Below this line is a set of entries; quote exactly the lines from the line that contains "Use semantic HTML" to the line that contains "## 📊 GEO vs Traditional SEO", both lines included.
** Opening MATERIALS PROVIDED block **
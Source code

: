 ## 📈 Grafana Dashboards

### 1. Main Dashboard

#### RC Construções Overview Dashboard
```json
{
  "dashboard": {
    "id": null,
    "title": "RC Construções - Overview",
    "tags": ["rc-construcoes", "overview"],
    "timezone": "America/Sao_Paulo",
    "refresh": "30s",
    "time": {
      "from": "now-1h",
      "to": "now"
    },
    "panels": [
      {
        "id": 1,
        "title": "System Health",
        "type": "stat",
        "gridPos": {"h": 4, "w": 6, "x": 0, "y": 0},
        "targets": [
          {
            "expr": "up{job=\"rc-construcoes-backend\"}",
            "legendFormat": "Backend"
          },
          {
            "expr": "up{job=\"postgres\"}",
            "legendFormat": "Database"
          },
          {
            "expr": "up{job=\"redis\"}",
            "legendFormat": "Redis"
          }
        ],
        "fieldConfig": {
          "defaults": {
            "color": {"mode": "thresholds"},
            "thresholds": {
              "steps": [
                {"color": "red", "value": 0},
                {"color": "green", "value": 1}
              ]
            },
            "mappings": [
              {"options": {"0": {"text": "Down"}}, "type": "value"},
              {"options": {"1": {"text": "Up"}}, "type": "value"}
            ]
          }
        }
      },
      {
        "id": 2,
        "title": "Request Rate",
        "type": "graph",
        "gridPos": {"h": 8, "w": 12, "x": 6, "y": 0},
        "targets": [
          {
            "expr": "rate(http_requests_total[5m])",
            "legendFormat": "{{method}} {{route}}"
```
** Closing MATERIALS PROVIDED block **
** Opening MATERIALS PROVIDED block **
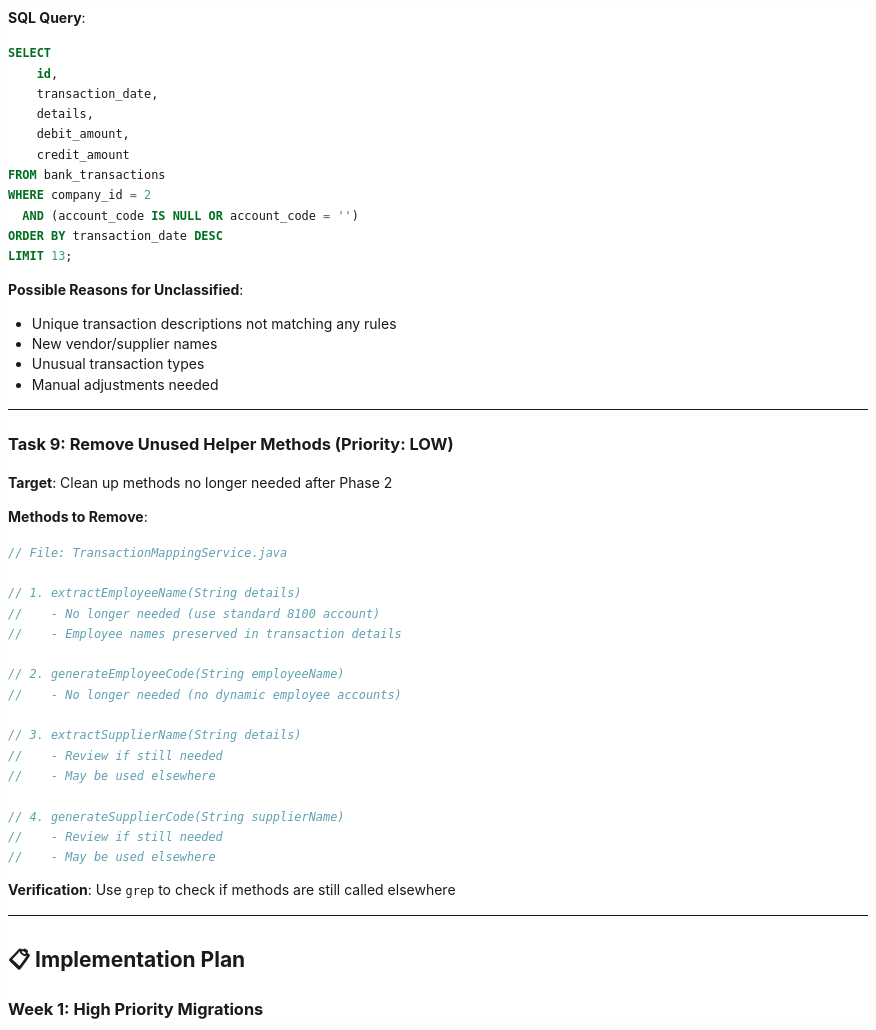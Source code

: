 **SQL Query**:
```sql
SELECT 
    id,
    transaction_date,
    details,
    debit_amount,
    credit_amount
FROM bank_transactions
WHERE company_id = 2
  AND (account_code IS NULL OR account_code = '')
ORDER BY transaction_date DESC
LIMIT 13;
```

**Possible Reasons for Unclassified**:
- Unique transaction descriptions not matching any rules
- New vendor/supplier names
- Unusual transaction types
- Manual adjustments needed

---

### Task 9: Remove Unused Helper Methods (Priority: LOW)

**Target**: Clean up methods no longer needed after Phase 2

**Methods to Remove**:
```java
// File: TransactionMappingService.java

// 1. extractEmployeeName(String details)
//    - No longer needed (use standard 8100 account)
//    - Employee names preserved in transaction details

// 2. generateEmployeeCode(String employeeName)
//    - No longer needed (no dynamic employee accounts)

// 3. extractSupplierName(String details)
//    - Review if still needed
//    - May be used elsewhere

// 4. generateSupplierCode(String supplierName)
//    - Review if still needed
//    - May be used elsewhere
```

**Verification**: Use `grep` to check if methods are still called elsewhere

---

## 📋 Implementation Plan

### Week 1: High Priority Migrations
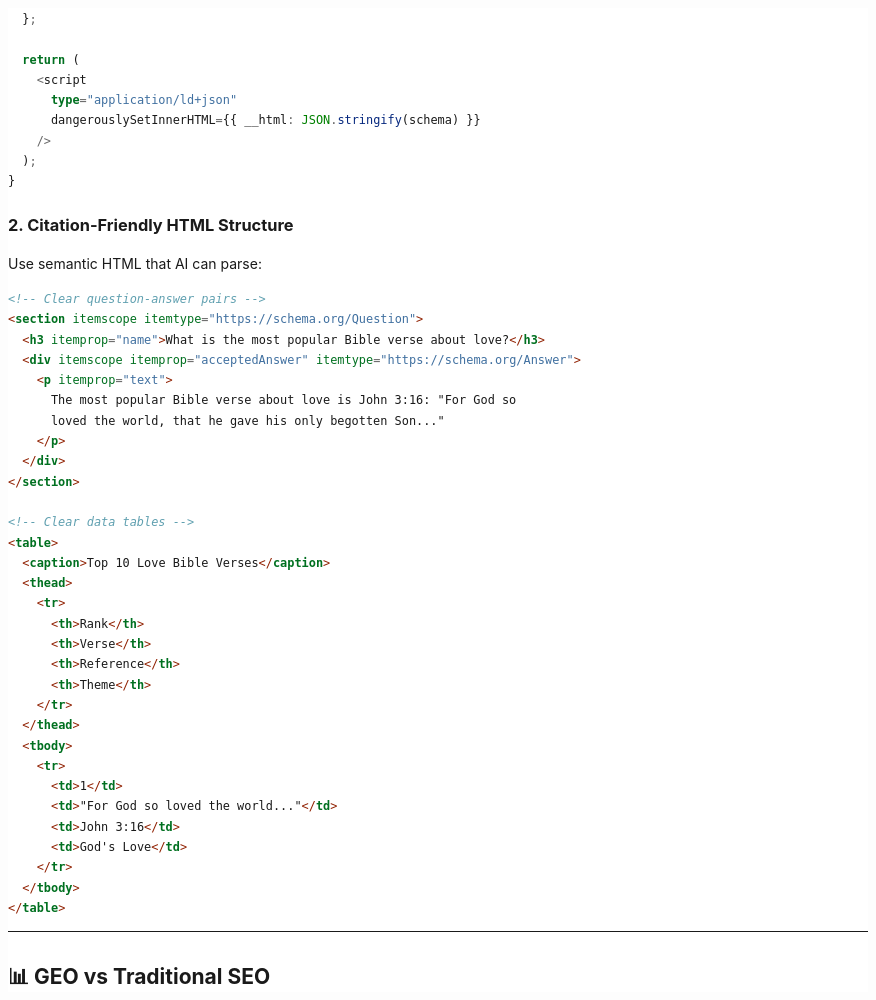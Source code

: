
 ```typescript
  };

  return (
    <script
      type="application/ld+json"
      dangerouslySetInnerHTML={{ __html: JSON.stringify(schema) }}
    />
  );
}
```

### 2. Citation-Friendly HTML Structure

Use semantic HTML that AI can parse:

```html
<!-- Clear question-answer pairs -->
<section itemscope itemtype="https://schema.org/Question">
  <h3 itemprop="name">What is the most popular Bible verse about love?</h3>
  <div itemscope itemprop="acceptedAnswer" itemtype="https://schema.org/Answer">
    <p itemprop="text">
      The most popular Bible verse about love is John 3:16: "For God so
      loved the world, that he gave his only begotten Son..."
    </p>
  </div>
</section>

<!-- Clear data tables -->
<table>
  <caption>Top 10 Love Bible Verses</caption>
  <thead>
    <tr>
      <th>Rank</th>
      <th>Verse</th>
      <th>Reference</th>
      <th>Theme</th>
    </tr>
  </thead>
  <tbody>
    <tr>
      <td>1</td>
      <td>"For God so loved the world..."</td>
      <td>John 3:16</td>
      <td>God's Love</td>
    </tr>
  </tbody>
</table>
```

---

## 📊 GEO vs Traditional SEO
** Closing MATERIALS PROVIDED block **
PROBLEM SOLUTION -
Use semantic HTML that AI can parse:

```html
<!-- Clear question-answer pairs -->
<section itemscope itemtype="https://schema.org/Question">
  <h3 itemprop="name">What is the most popular Bible verse about love?</h3>
  <div itemscope itemprop="acceptedAnswer" itemtype="https://schema.org/Answer">
    <p itemprop="text">
      The most popular Bible verse about love is John 3:16: "For God so
      loved the world, that he gave his only begotten Son..."
    </p>
  </div>
</section>

<!-- Clear data tables -->
<table>
  <caption>Top 10 Love Bible Verses</caption>
  <thead>
    <tr>
      <th>Rank</th>
      <th>Verse</th>
      <th>Reference</th>
      <th>Theme</th>
    </tr>
  </thead>
  <tbody>
    <tr>
      <td>1</td>
      <td>"For God so loved the world..."</td>
      <td>John 3:16</td>
      <td>God's Love</td>
    </tr>
  </tbody>
</table>
```

---

## 📊 GEO vs Traditional SEO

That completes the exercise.